[Information given]
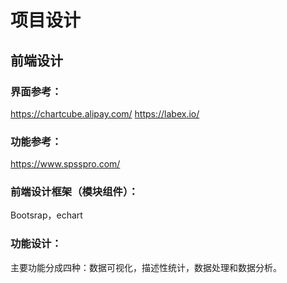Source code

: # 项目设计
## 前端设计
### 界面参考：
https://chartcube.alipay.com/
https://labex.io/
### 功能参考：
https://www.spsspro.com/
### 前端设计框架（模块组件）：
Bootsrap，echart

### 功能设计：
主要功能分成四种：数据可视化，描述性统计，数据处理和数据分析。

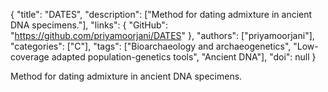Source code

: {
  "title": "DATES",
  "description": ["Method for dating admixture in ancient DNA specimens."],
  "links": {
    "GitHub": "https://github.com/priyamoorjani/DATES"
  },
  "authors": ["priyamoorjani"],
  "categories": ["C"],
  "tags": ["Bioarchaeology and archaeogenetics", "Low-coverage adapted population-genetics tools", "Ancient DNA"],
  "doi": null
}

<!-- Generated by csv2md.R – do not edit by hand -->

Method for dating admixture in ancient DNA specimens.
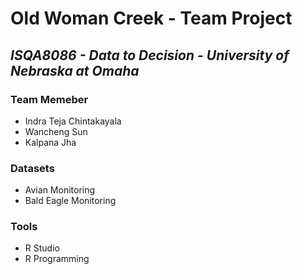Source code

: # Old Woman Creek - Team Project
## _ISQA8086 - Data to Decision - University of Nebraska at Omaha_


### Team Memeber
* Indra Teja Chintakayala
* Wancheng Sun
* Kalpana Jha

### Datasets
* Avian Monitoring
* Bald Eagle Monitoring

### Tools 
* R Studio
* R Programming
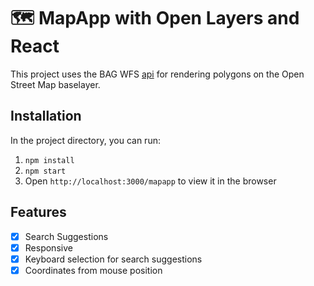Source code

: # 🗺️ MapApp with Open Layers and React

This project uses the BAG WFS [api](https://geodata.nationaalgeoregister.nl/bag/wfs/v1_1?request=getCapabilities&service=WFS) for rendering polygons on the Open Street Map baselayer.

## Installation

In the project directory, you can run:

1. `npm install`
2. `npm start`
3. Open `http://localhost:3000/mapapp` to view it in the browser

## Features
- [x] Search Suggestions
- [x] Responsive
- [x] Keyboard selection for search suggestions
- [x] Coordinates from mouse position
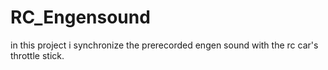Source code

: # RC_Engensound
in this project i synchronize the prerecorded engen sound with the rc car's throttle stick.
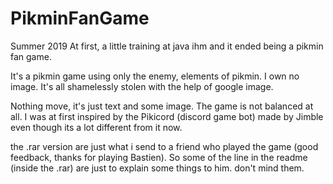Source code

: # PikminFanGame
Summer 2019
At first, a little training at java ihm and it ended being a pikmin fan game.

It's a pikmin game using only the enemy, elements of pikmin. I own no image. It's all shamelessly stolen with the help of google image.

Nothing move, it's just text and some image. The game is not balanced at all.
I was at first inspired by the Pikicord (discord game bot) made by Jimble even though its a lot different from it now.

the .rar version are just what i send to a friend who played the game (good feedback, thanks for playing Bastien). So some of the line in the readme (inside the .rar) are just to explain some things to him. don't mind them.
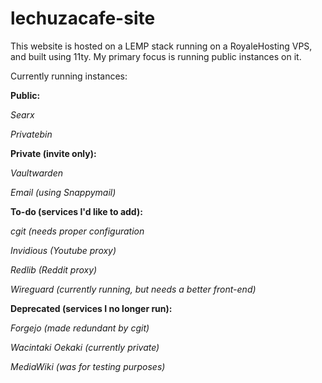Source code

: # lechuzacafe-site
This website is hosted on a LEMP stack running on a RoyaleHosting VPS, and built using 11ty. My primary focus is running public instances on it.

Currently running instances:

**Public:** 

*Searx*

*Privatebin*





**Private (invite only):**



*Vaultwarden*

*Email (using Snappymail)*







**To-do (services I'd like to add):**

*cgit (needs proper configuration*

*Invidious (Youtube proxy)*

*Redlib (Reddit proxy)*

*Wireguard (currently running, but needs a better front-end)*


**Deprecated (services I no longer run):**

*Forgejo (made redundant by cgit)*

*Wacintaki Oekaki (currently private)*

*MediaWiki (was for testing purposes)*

==

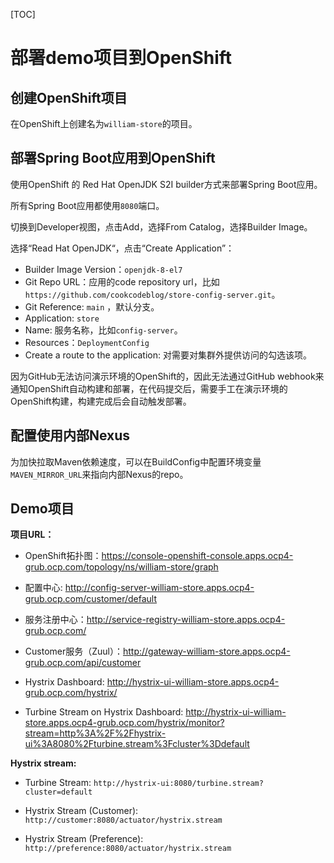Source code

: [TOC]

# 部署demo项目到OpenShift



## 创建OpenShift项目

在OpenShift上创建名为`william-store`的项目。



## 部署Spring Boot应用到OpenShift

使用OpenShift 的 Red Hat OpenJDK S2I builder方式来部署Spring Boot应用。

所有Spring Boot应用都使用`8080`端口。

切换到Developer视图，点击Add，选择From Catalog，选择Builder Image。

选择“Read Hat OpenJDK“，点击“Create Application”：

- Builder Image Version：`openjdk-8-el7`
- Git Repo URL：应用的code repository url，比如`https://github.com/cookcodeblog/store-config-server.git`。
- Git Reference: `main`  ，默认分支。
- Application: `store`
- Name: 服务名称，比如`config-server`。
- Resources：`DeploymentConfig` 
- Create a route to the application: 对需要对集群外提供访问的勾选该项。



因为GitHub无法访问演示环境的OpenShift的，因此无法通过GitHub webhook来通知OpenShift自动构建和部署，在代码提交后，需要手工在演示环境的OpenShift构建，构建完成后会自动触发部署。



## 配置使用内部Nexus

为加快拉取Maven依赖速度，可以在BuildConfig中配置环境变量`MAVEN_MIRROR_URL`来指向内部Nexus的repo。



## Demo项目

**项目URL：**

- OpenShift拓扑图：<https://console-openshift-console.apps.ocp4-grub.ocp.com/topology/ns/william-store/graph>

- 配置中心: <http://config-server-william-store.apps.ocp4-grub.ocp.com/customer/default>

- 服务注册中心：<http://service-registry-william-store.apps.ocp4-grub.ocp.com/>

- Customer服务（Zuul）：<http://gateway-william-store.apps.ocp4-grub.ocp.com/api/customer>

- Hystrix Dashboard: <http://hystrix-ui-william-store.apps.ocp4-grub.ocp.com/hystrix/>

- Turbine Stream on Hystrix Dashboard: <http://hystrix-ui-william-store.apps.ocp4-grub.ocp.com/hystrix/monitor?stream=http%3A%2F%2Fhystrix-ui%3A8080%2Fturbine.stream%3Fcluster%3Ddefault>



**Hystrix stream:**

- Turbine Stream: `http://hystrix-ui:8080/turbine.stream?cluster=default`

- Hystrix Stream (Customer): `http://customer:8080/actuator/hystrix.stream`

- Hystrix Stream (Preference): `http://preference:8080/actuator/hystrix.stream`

...

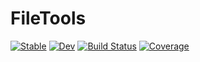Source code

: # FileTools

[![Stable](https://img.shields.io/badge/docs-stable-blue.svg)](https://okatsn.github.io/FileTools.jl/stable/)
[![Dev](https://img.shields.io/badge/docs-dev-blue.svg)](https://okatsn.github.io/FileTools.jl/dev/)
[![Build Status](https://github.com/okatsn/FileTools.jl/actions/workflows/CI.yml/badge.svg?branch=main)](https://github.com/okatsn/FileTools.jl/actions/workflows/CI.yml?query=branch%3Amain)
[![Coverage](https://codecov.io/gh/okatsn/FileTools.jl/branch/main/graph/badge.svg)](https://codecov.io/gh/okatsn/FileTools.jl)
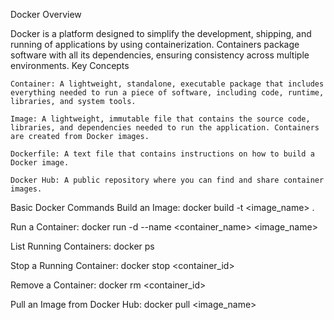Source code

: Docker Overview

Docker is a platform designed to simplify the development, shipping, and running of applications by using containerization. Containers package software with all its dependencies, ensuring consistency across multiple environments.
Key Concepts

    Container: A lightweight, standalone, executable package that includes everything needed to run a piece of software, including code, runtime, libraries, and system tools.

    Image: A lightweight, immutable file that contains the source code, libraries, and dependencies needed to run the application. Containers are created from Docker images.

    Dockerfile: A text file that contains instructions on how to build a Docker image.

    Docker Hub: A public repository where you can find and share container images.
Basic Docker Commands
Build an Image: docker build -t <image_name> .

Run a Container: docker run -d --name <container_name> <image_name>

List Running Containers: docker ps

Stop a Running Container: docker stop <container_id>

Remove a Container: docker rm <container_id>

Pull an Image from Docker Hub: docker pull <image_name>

[What this task involves] Copy word for word the lines above, starting at the line containing "- [x] Responsive" and ending at the line containing "for testing purposes)*", inclusive, with no pictures.

[Answer space]
- [x] Responsive
- [x] Keyboard selection for search suggestions
- [x] Coordinates from mouse position
Source code

: # RC_Engensound
in this project i synchronize the prerecorded engen sound with the rc car's throttle stick.
Source code

: # PikminFanGame
Summer 2019
At first, a little training at java ihm and it ended being a pikmin fan game.

It's a pikmin game using only the enemy, elements of pikmin. I own no image. It's all shamelessly stolen with the help of google image.

Nothing move, it's just text and some image. The game is not balanced at all.
I was at first inspired by the Pikicord (discord game bot) made by Jimble even though its a lot different from it now.

the .rar version are just what i send to a friend who played the game (good feedback, thanks for playing Bastien). So some of the line in the readme (inside the .rar) are just to explain some things to him. don't mind them.
Source code

: # lechuzacafe-site
This website is hosted on a LEMP stack running on a RoyaleHosting VPS, and built using 11ty. My primary focus is running public instances on it.

Currently running instances:

**Public:** 

*Searx*

*Privatebin*





**Private (invite only):**



*Vaultwarden*

*Email (using Snappymail)*







**To-do (services I'd like to add):**

*cgit (needs proper configuration*

*Invidious (Youtube proxy)*

*Redlib (Reddit proxy)*

*Wireguard (currently running, but needs a better front-end)*


**Deprecated (services I no longer run):**

*Forgejo (made redundant by cgit)*

*Wacintaki Oekaki (currently private)*

*MediaWiki (was for testing purposes)*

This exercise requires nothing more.